### Dataset entries
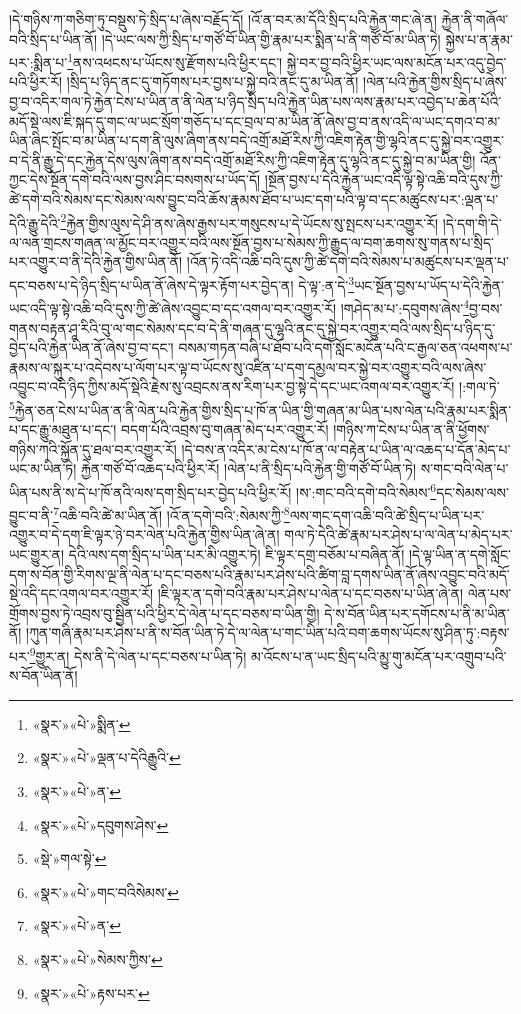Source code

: །དེ་གཉིས་ཀ་གཅིག་ཏུ་བསྡུས་ཏེ་སྲིད་པ་ཞེས་བརྗོད་དོ། །འོ་ན་བར་མ་དོའི་སྲིད་པའི་རྐྱེན་གང་ཞེ་ན། རྐྱེན་ནི་གཞོལ་བའི་སྲིད་པ་ཡིན་ནོ། །དེ་ཡང་ལས་ཀྱི་སྲིད་པ་གཙོ་བོ་ཡིན་གྱི་རྣམ་པར་སྨིན་པ་ནི་གཙོ་བོ་མ་ཡིན་ཏེ། སྐྱེས་པ་ན་རྣམ་པར་:སྨིན་པ་\footnote{«སྣར་»«པེ་»སྨིན་}ནས་འཕངས་པ་ཡོངས་སུ་རྫོགས་པའི་ཕྱིར་དང་། སྐྱེ་བར་བྱ་བའི་ཕྱིར་ཡང་ལས་མངོན་པར་འདུ་བྱེད་པའི་ཕྱིར་རོ། །སྲིད་པ་ཉིད་ནང་དུ་གཏོགས་པར་བྱས་པ་སྐྱེ་བའི་ནང་དུ་མ་ཡིན་ནོ། །ལེན་པའི་རྐྱེན་གྱིས་སྲིད་པ་ཞེས་བྱ་བ་འདིར་གལ་ཏེ་རྐྱེན་ངེས་པ་ཡིན་ན་ནི་ལེན་པ་ཉིད་སྲིད་པའི་རྐྱེན་ཡིན་པས་ལས་རྣམ་པར་འབྱེད་པ་ཆེན་པོའི་མདོ་སྡེ་ལས་ཇི་སྐད་དུ་གང་ལ་ཡང་སྲོག་གཅོད་པ་དང་བྲལ་བ་མ་ཡིན་ནོ་ཞེས་བྱ་བ་ནས་འདི་ལ་ཡང་དགའ་བ་མ་ཡིན་ཞིང་སྤོང་བ་མ་ཡིན་པ་དག་ནི་ལུས་ཞིག་ནས་བདེ་འགྲོ་མཐོ་རིས་ཀྱི་འཇིག་རྟེན་གྱི་ལྷའི་ནང་དུ་སྐྱེ་བར་འགྱུར་བ་དེ་ནི་རྒྱུ་དེ་དང་རྐྱེན་དེས་ལུས་ཞིག་ནས་བདེ་འགྲོ་མཐོ་རིས་ཀྱི་འཇིག་རྟེན་དུ་ལྷའི་ནང་དུ་སྐྱེ་བ་མ་ཡིན་གྱི། འོན་ཀྱང་དེས་སྔོན་དགེ་བའི་ལས་བྱས་ཤིང་བསགས་པ་ཡོད་དོ། །སྔོན་བྱས་པ་དེའི་རྐྱེན་ཡང་འདི་ལྟ་སྟེ་འཆི་བའི་དུས་ཀྱི་ཚེ་དགེ་བའི་སེམས་དང་སེམས་ལས་བྱུང་བའི་ཆོས་རྣམས་ཐོབ་པ་ཡང་དག་པའི་ལྟ་བ་དང་མཚུངས་པར་:ལྡན་པ་དེའི་རྒྱུ་དེའི་\footnote{«སྣར་»«པེ་»ལྡན་པ་དེའིརྒྱུའི་}རྐྱེན་གྱིས་ལུས་དེ་ཤི་ནས་ཞེས་རྒྱས་པར་གསུངས་པ་དེ་ཡོངས་སུ་སྤངས་པར་འགྱུར་རོ། །དེ་དག་གི་དེ་ལ་ལན་གྲངས་གཞན་ལ་མྱོང་བར་འགྱུར་བའི་ལས་སྔོན་བྱས་པ་སེམས་ཀྱི་རྒྱུད་ལ་བག་ཆགས་སུ་གནས་པ་སྲིད་པར་འགྱུར་བ་ནི་དེའི་རྐྱེན་གྱིས་ཡིན་ནོ། །འོན་ཏེ་འདི་འཆི་བའི་དུས་ཀྱི་ཚེ་དགེ་བའི་སེམས་པ་མཚུངས་པར་ལྡན་པ་དང་བཅས་པ་དེ་ཉིད་སྲིད་པ་ཡིན་ནོ་ཞེས་དེ་ལྟར་རྟོག་པར་བྱེད་ན། དེ་ལྟ་:ན་དེ་\footnote{«སྣར་»«པེ་»ན་}ཡང་སྔོན་བྱས་པ་ཡོད་པ་དེའི་རྐྱེན་ཡང་འདི་ལྟ་སྟེ་འཆི་བའི་དུས་ཀྱི་ཚེ་ཞེས་འབྱུང་བ་དང་འགལ་བར་འགྱུར་རོ། །གཤེད་མ་པ་:དབུགས་ཞེས་\footnote{«སྣར་»«པེ་»དབུགས་ཤེས་}བྱ་བས་གནས་བརྟན་ཤཱ་རིའི་བུ་ལ་གང་སེམས་དང་བ་དེ་ནི་གཞན་དུ་ལྷའི་ནང་དུ་སྐྱེ་བར་འགྱུར་བའི་ལས་སྲིད་པ་ཉིད་དུ་བྱེད་པའི་རྐྱེན་ཡིན་ནོ་ཞེས་བྱ་བ་དང་། བསམ་གཏན་བཞི་པ་ཐོབ་པའི་དགེ་སློང་མངོན་པའི་ང་རྒྱལ་ཅན་འཕགས་པ་རྣམས་ལ་སྐུར་པ་འདེབས་པ་ལོག་པར་ལྟ་བ་ཡོངས་སུ་འཛིན་པ་དག་དམྱལ་བར་སྐྱེ་བར་འགྱུར་བའི་ལས་ཞེས་འབྱུང་བ་འདི་ཉིད་ཀྱིས་མདོ་སྡེའི་རྗེས་སུ་འབྲངས་ནས་རིག་པར་བྱ་སྟེ་དེ་དང་ཡང་འགལ་བར་འགྱུར་རོ། །:གལ་ཏེ་\footnote{«སྡེ་»གལ་སྟེ་}རྐྱེན་ཅན་ངེས་པ་ཡིན་ན་ནི་ལེན་པའི་རྐྱེན་གྱིས་སྲིད་པ་ཁོ་ན་ཡིན་གྱི་གཞན་མ་ཡིན་པས་ལེན་པའི་རྣམ་པར་སྨིན་པ་དང་རྒྱུ་མཐུན་པ་དང་། བདག་པོའི་འབྲས་བུ་གཞན་མེད་པར་འགྱུར་རོ། །གཉིས་ཀ་ངེས་པ་ཡིན་ན་ནི་ཕྱོགས་གཉིས་ཀའི་སྐྱོན་དུ་ཐལ་བར་འགྱུར་རོ། །དེ་བས་ན་འདིར་མ་ངེས་པ་ཁོ་ན་ལ་བརྟེན་པ་ཡིན་ལ་འཆད་པ་དོན་མེད་པ་ཡང་མ་ཡིན་ཏེ། རྐྱེན་གཙོ་བོ་འཆད་པའི་ཕྱིར་རོ། །ལེན་པ་ནི་སྲིད་པའི་རྐྱེན་གྱི་གཙོ་བོ་ཡིན་ཏེ། ས་གང་བའི་ལེན་པ་ཡིན་པས་ནི་ས་དེ་པ་ཁོ་ནའི་ལས་དག་སྲིད་པར་བྱེད་པའི་ཕྱིར་རོ། །ས་:གང་བའི་དགེ་བའི་སེམས་\footnote{«སྣར་»«པེ་»གང་བའིསེམས་}དང་སེམས་ལས་བྱུང་བ་ནི་\footnote{«སྣར་»«པེ་»ན་}འཆི་བའི་ཚེ་མ་ཡིན་ནོ། །འོ་ན་དགེ་བའི་:སེམས་ཀྱི་\footnote{«སྣར་»«པེ་»སེམས་ཀྱིས་}ལས་གང་དག་འཆི་བའི་ཚེ་སྲིད་པ་ཡིན་པར་འགྱུར་བ་དེ་དག་ཇི་ལྟར་ཉེ་བར་ལེན་པའི་རྐྱེན་གྱིས་ཡིན་ཞེ་ན། གལ་ཏེ་དེའི་ཚེ་རྣམ་པར་ཤེས་པ་ལ་ལེན་པ་མེད་པར་ཡང་གྱུར་ན། དེའི་ལས་དག་སྲིད་པ་ཡིན་པར་མི་འགྱུར་ཏེ། ཇི་ལྟར་དགྲ་བཅོམ་པ་བཞིན་ནོ། །དེ་ལྟ་ཡིན་ན་དགེ་སློང་དག་ས་བོན་གྱི་རིགས་ལྔ་ནི་ལེན་པ་དང་བཅས་པའི་རྣམ་པར་ཤེས་པའི་ཚིག་བླ་དགས་ཡིན་ནོ་ཞེས་འབྱུང་བའི་མདོ་སྡེ་འདི་དང་འགལ་བར་འགྱུར་རོ། །ཇི་ལྟར་ན་དགེ་བའི་རྣམ་པར་ཤེས་པ་ལེན་པ་དང་བཅས་པ་ཡིན་ཞེ་ན། ལེན་པས་གྲོགས་བྱས་ཏེ་འབྲས་བུ་སྦྱིན་པའི་ཕྱིར་དེ་ལེན་པ་དང་བཅས་བ་ཡིན་གྱི། དེ་ས་བོན་ཡིན་པར་དགོངས་པ་ནི་མ་ཡིན་ནོ། །ཀུན་གཞི་རྣམ་པར་ཤེས་པ་ནི་ས་བོན་ཡིན་ཏེ་དེ་ལ་ལེན་པ་གང་ཡིན་པའི་བག་ཆགས་ཡོངས་སུ་ཤིན་ཏུ་:བརྟས་པར་\footnote{«སྣར་»«པེ་»རྟས་པར་}གྱུར་ན། དེས་ནི་དེ་ལེན་པ་དང་བཅས་པ་ཡིན་ཏེ། མ་འོངས་པ་ན་ཡང་སྲིད་པའི་མྱུ་གུ་མངོན་པར་འགྲུབ་པའི་ས་བོན་ཡིན་ནོ། 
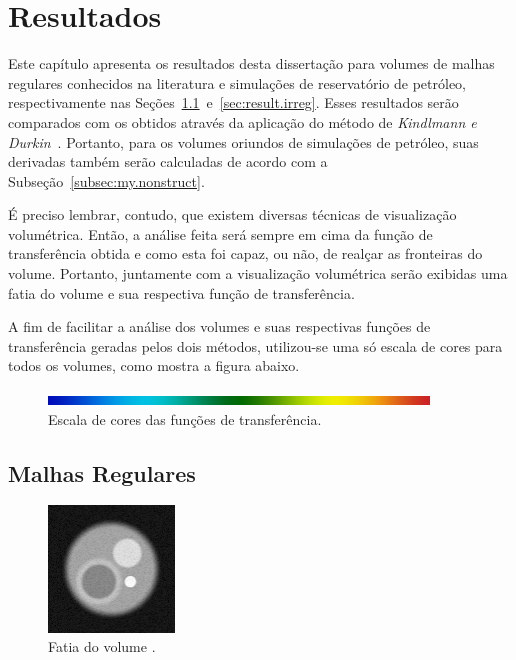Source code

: 
\chapter{Resultados}
\label{ch:result}

	Este capítulo apresenta os resultados desta dissertação para volumes de malhas regulares conhecidos na literatura e simulações de reservatório de petróleo, respectivamente nas Seções~\ref{sec:result.reg}~e~\ref{sec:result.irreg}. Esses resultados serão comparados com os obtidos através da aplicação do método de \textit{Kindlmann e Durkin}~\cite{gordon}. Portanto, para os volumes oriundos de simulações de petróleo, suas derivadas também serão calculadas de acordo com a Subseção~\ref{subsec:my.nonstruct}.
	
	É preciso lembrar, contudo, que existem diversas técnicas de visualização volumétrica. Então, a análise feita será sempre em cima da função de transferência obtida e como esta foi capaz, ou não, de realçar as fronteiras do volume. Portanto, juntamente com a visualização volumétrica serão exibidas uma fatia do volume e sua respectiva função de transferência.
	
	A fim de facilitar a análise dos volumes e suas respectivas funções de transferência geradas pelos dois métodos, utilizou-se uma só escala de cores para todos os volumes, como mostra a figura abaixo.

\begin{figure}[h]
	\centering
	\includegraphics[width=0.9\textwidth]{images/r_colorscale}
	\caption{Escala de cores das funções de transferência.}
\end{figure}
	
\section{Malhas Regulares}
\label{sec:result.reg}

\begin{figure}[h]
	\centering
	\includegraphics[width=0.3\textwidth]{images/r_3sphere_slice}
	\caption{Fatia do volume .}
\end{figure}

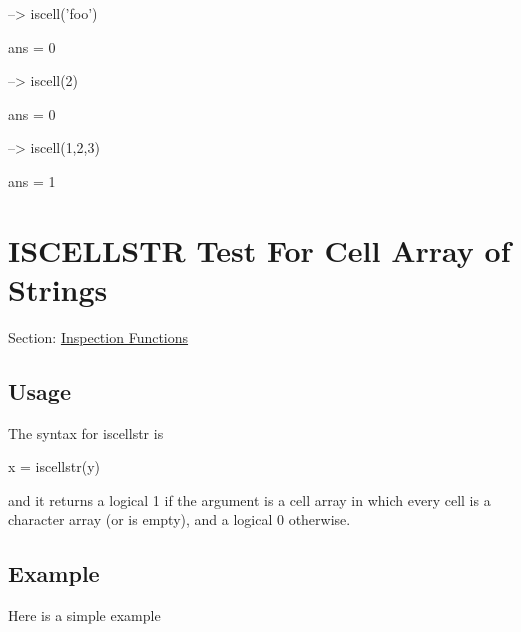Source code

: \begin{DoxyVerbInclude}
--> iscell('foo')

ans = 
 0 

--> iscell(2)

ans = 
 0 

--> iscell({1,2,3})

ans = 
 1 
\end{DoxyVerbInclude}
 \hypertarget{inspection_iscellstr}{}\section{I\-S\-C\-E\-L\-L\-S\-T\-R Test For Cell Array of Strings}\label{inspection_iscellstr}
Section\-: \hyperlink{sec_inspection}{Inspection Functions} \hypertarget{vtkwidgets_vtkxyplotwidget_Usage}{}\subsection{Usage}\label{vtkwidgets_vtkxyplotwidget_Usage}
The syntax for {\ttfamily iscellstr} is \begin{DoxyVerb}   x = iscellstr(y)
\end{DoxyVerb}
 and it returns a logical 1 if the argument is a cell array in which every cell is a character array (or is empty), and a logical 0 otherwise. \hypertarget{variables_struct_Example}{}\subsection{Example}\label{variables_struct_Example}
Here is a simple example


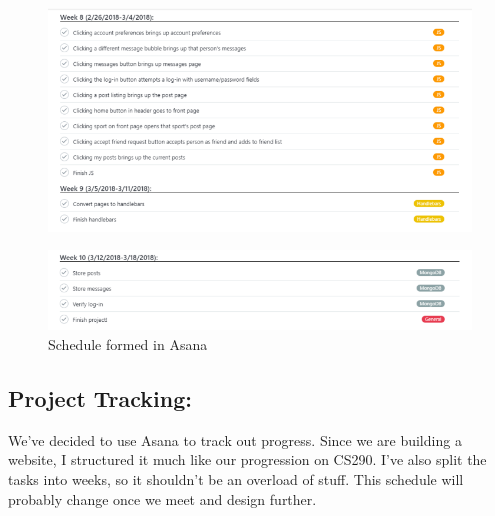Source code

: \documentclass[a4paper]{article}
\begin{document}
\begin{figure}[!ht]
  \centering
		\includegraphics[width=1\textwidth]{images/sched4.png}
    \label{fig:sched4}
\end{figure}
\begin{figure}[!ht]
  \centering
		\includegraphics[width=1\textwidth]{images/sched5.png}
        \caption{Schedule formed in Asana}
    \label{fig:sched5}
\end{figure}
\newpage
\begin{flushleft}
\subsection{Project Tracking:} We’ve decided to use Asana to track out progress. Since we are building a website, I structured it much like our progression on CS290. I’ve also split the tasks into weeks, so it shouldn’t be an overload of stuff. This schedule will probably change once we meet and design further.
\end{flushleft}
\end{document}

### ASSIGNMENT
Take the line that contains "Test For Cell" as the first and the last line of the records as the end, and please quote those lines exactly, pictures omitted.

### RESPONSE AREA
 \hypertarget{inspection_iscellstr}{}\section{I\-S\-C\-E\-L\-L\-S\-T\-R Test For Cell Array of Strings}\label{inspection_iscellstr}
Section\-: \hyperlink{sec_inspection}{Inspection Functions} \hypertarget{vtkwidgets_vtkxyplotwidget_Usage}{}\subsection{Usage}\label{vtkwidgets_vtkxyplotwidget_Usage}
The syntax for {\ttfamily iscellstr} is \begin{DoxyVerb}   x = iscellstr(y)
\end{DoxyVerb}
 and it returns a logical 1 if the argument is a cell array in which every cell is a character array (or is empty), and a logical 0 otherwise. \hypertarget{variables_struct_Example}{}\subsection{Example}\label{variables_struct_Example}
Here is a simple example


Source code

: \documentclass[a4paper]{article}
\begin{document}
\begin{figure}[!ht]
  \centering
		\includegraphics[width=1\textwidth]{images/sched4.png}
    \label{fig:sched4}
\end{figure}
\begin{figure}[!ht]
  \centering
		\includegraphics[width=1\textwidth]{images/sched5.png}
        \caption{Schedule formed in Asana}
    \label{fig:sched5}
\end{figure}
\newpage
\begin{flushleft}
\subsection{Project Tracking:} We’ve decided to use Asana to track out progress. Since we are building a website, I structured it much like our progression on CS290. I’ve also split the tasks into weeks, so it shouldn’t be an overload of stuff. This schedule will probably change once we meet and design further.
\end{flushleft}
\end{document}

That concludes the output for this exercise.